Problem requirements
What is needed is a verbatim copy of every record below, with the pictures left out.

Provided entries

/---

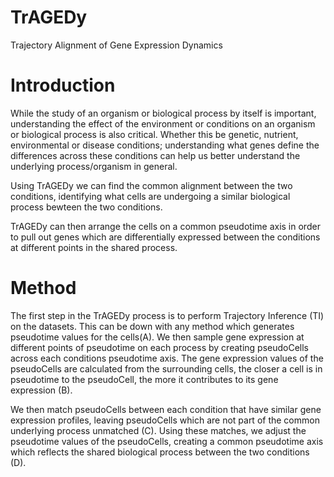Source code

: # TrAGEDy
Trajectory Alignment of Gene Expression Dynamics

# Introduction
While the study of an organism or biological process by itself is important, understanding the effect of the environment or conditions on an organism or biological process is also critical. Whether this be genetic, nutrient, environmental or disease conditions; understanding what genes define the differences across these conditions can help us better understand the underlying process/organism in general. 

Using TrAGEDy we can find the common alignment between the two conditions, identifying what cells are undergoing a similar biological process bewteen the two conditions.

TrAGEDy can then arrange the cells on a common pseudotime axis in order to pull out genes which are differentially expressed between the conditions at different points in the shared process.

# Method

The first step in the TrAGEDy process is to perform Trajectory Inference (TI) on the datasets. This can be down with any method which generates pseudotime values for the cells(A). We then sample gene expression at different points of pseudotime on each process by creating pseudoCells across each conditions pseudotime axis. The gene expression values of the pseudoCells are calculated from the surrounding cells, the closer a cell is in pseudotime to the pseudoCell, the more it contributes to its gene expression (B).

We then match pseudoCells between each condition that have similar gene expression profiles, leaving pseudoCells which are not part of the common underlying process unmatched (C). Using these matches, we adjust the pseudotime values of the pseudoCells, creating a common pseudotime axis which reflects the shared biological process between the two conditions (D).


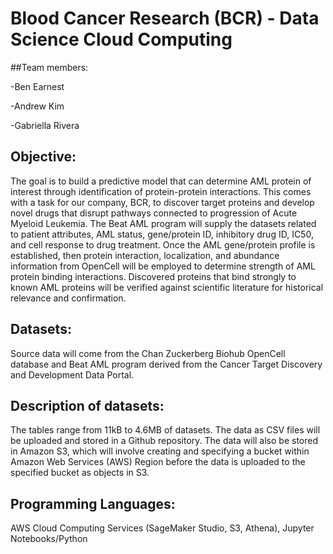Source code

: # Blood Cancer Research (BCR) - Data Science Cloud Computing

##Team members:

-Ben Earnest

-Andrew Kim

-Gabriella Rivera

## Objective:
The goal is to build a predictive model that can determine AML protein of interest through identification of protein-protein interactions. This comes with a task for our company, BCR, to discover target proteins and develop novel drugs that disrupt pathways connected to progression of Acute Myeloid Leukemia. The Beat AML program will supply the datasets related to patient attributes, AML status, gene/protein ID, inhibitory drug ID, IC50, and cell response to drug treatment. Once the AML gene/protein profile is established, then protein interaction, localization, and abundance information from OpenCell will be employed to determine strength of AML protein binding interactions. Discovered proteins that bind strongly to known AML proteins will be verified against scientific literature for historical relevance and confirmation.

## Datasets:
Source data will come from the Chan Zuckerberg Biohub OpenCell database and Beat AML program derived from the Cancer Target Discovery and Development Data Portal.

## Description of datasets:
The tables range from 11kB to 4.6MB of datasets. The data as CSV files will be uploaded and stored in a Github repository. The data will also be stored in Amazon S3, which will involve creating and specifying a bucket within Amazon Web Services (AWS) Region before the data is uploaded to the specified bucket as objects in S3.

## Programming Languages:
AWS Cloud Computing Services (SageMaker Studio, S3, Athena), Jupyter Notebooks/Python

\---

Reply to the task
Source code

: # TrAGEDy
Trajectory Alignment of Gene Expression Dynamics

# Introduction
While the study of an organism or biological process by itself is important, understanding the effect of the environment or conditions on an organism or biological process is also critical. Whether this be genetic, nutrient, environmental or disease conditions; understanding what genes define the differences across these conditions can help us better understand the underlying process/organism in general. 

Using TrAGEDy we can find the common alignment between the two conditions, identifying what cells are undergoing a similar biological process bewteen the two conditions.

TrAGEDy can then arrange the cells on a common pseudotime axis in order to pull out genes which are differentially expressed between the conditions at different points in the shared process.

# Method

The first step in the TrAGEDy process is to perform Trajectory Inference (TI) on the datasets. This can be down with any method which generates pseudotime values for the cells(A). We then sample gene expression at different points of pseudotime on each process by creating pseudoCells across each conditions pseudotime axis. The gene expression values of the pseudoCells are calculated from the surrounding cells, the closer a cell is in pseudotime to the pseudoCell, the more it contributes to its gene expression (B).

We then match pseudoCells between each condition that have similar gene expression profiles, leaving pseudoCells which are not part of the common underlying process unmatched (C). Using these matches, we adjust the pseudotime values of the pseudoCells, creating a common pseudotime axis which reflects the shared biological process between the two conditions (D).


Source code

: # Blood Cancer Research (BCR) - Data Science Cloud Computing

##Team members:

-Ben Earnest

-Andrew Kim

-Gabriella Rivera

## Objective:
The goal is to build a predictive model that can determine AML protein of interest through identification of protein-protein interactions. This comes with a task for our company, BCR, to discover target proteins and develop novel drugs that disrupt pathways connected to progression of Acute Myeloid Leukemia. The Beat AML program will supply the datasets related to patient attributes, AML status, gene/protein ID, inhibitory drug ID, IC50, and cell response to drug treatment. Once the AML gene/protein profile is established, then protein interaction, localization, and abundance information from OpenCell will be employed to determine strength of AML protein binding interactions. Discovered proteins that bind strongly to known AML proteins will be verified against scientific literature for historical relevance and confirmation.

## Datasets:
Source data will come from the Chan Zuckerberg Biohub OpenCell database and Beat AML program derived from the Cancer Target Discovery and Development Data Portal.

## Description of datasets:
The tables range from 11kB to 4.6MB of datasets. The data as CSV files will be uploaded and stored in a Github repository. The data will also be stored in Amazon S3, which will involve creating and specifying a bucket within Amazon Web Services (AWS) Region before the data is uploaded to the specified bucket as objects in S3.

## Programming Languages:
AWS Cloud Computing Services (SageMaker Studio, S3, Athena), Jupyter Notebooks/Python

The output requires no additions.